Belt bucket elevator with heavy-duty technology

To produce cement for various applications in a more economic way, Lafarge modernised the production facilities at its plant in the town of Wössingen/Germany (Fig. 1). The modernisation included the existing belt bucket elevator to the raw mill. The intralogistics specialist Beumer offered its innovative heavy-duty bucket elevators, permitting higher conveying capacity and longer service life. Thanks to this new technology, the existing bucket elevator could be easily modified.

In the seventies the plant was taken over by ­Lafarge. “Thanks to the state-of-the-art technology and a high sense of responsibility, we produce approximately 800 000 tons cement a year for various applications and requirements at our Wössingen site”, explains Stephan Schenk, Head of Servicing & Development at Lafarge Zement. Lafarge places particular value on production methods that are both energy-efficient and environmentally sound. For this reason, the systems were modernised for more than 60 million euros in 2008 and 2009. Now, the cement plant has a 5-stage heat exchanger and a new clinker cooler.
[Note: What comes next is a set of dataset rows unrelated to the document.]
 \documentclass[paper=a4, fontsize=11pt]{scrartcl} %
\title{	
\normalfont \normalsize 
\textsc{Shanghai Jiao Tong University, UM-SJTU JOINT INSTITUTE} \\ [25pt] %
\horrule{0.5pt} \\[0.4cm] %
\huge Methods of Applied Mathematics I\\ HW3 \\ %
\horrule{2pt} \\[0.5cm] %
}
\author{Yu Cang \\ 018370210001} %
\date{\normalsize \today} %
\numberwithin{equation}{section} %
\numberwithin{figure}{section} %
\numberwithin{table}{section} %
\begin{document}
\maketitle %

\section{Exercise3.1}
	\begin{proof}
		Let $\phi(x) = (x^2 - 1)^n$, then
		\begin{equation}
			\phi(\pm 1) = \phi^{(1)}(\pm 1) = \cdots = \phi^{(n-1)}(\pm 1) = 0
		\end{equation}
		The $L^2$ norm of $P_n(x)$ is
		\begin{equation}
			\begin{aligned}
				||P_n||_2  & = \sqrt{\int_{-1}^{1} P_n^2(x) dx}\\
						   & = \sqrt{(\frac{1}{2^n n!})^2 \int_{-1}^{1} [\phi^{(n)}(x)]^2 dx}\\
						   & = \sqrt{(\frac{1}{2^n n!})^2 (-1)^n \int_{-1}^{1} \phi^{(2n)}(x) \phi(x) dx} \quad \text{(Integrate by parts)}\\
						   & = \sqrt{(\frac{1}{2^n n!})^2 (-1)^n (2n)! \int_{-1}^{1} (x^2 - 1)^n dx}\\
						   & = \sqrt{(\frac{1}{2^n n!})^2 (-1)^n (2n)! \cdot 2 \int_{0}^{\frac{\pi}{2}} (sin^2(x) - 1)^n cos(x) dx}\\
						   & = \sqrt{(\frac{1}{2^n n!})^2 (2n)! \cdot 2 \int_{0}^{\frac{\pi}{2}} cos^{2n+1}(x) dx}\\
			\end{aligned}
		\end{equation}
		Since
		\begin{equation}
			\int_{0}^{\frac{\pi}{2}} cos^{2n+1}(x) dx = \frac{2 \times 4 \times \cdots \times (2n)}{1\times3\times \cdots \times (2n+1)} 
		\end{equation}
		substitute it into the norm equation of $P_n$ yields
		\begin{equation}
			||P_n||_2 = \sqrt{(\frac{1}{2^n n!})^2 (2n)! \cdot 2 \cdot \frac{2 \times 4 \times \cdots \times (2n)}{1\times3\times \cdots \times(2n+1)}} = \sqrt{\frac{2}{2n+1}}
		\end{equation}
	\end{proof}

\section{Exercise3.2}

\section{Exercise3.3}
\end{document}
“We changed from the Lepol process to the energy-saving dry process with heat exchanger and precalciner with no interruption to the operation. To make the production more cost-effective and environmentally sound, we changed from the two-kiln operation to a single rotary kiln”, explains Schenk. “The kiln line now has a considerably higher capacity. The system is fed with approximately 150 tons per hour of raw material. Accordingly, the complete production has changed”, explains the engineer. Due to the increase in performance and modernisation of the kiln line, the flow rate of the bucket elevator for the raw mill had to be increased considerably. The bucket elevator transports limestone to the mill bunker.

 

High wear of the belt

“Due to the higher flow rates we had to face more problems with the coarse-grained material”, remembers Schenk. Larger particles got repeatedly jammed between belt and bucket, causing substantial wear. Conventional belt bucket elevators are limited by the maximum grain size of the material to be conveyed as the conventional bucket mounting results in a gap of about 25 mm between bucket and belt. Larger particles may get stuck in this gap. This quickly results in belt damage when the belt runs around the return pulleys. “The belt already became porous after two years”, explains Schenk. A new solution needs to be found both to avoid belt cracks and to meet the growing requirements. Nevertheless, long-term thinking was called for. “Because a new belt is very expensive”, adds Schenk.

 

New heavy-duty technology gets the job done

At first, the engineers from the Wössingen plant wanted to replace the existing belt bucket elevator with a central chain bucket elevator. “We would have solved the problem regarding the transport of coarse-grained material”, says Schenk, “but a new central chain bucket elevator would have been quite expensive.” In search of a suitable solution, the cement producer contacted some manufacturers of vertical conveyors – among others, the Beumer Group, headquartered in Beckum/Germany.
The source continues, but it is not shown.